Addressing the second point:

   This is something A.I cannot do. However, if you are intellectually honest, you shouldn't really say that in the absolute sense, because most people thought capturing images with a device wasn't possible, but it came one day. Same with telecoms, thought impossible, but made possible one day. Shrinking of size of other pieces of technology, and the phone we have today, thought impossible, but look at nowadays, so many smart phones. This idea that A.I is incapable , for now, to not be able to connect, abstract and perceive other parts and factors that go into art work and creativity, is a huge assumption to make. People thought A.I programs that play chess and Chinese Go, are not capable of beating professionals, until one day they did. Who is to say that A.I. that generate images, will eventually correctly create images that are highly tailored to specific biases of certain cultures and collectives? What's missing is technological development that can house massive data banks, say images in this case, that it can pull from almost any digital storage system, local or open source, and through some type of neural networking and advanced machine learning, and access to many other data sets about human cultures and trends, can eventually produce art work that will likely be more attention grabbing than yours. 

Thank you for your response.

I agree it definitely warrants further discussion.

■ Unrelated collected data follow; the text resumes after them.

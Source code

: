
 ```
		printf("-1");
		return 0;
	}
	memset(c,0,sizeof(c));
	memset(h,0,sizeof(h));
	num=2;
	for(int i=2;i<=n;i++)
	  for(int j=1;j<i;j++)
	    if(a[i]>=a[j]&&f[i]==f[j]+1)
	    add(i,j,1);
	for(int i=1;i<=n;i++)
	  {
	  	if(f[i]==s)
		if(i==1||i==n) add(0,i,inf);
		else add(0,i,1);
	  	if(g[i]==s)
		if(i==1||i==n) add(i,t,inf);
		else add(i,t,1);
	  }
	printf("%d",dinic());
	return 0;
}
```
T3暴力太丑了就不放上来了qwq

Especially considering the many concerns surrounding it. At the same time there is much we have to learn regarding integrating A.I. as a reliable utility in many of the areas here.

I feel fairly aware of many of these developments you shared here. Yet they don’t surprise me either. It’s part of our inevitable development integrating technology. Is it good? Well that’s probably a different discussion. 

I’m not sure the comparison with traditional art and video editing is an appropriate comparison. After all art was never first initiated through technology. Expedience does not equate to quality. Providing efficient video editing provides many benefits to its user, art on the other hand is not made for this same purpose. Art is more about sentimentality than anything else for the person whom purchases it. This is why hand created art is still so highly demanded. To know A.I. created a piece of art in such a convenient window of time does little increase its value. Art is not about expedience it’s about process and and the inherent meaning behind it. Again from what I can see A.I. is not functioning for this purpose but for the convenience and utility of production. Traditional art is also often embedded with imperfections since it is prone to human error which ironically becomes an important addition to the final work. I assume A.I. will bypass this as it has with programming. 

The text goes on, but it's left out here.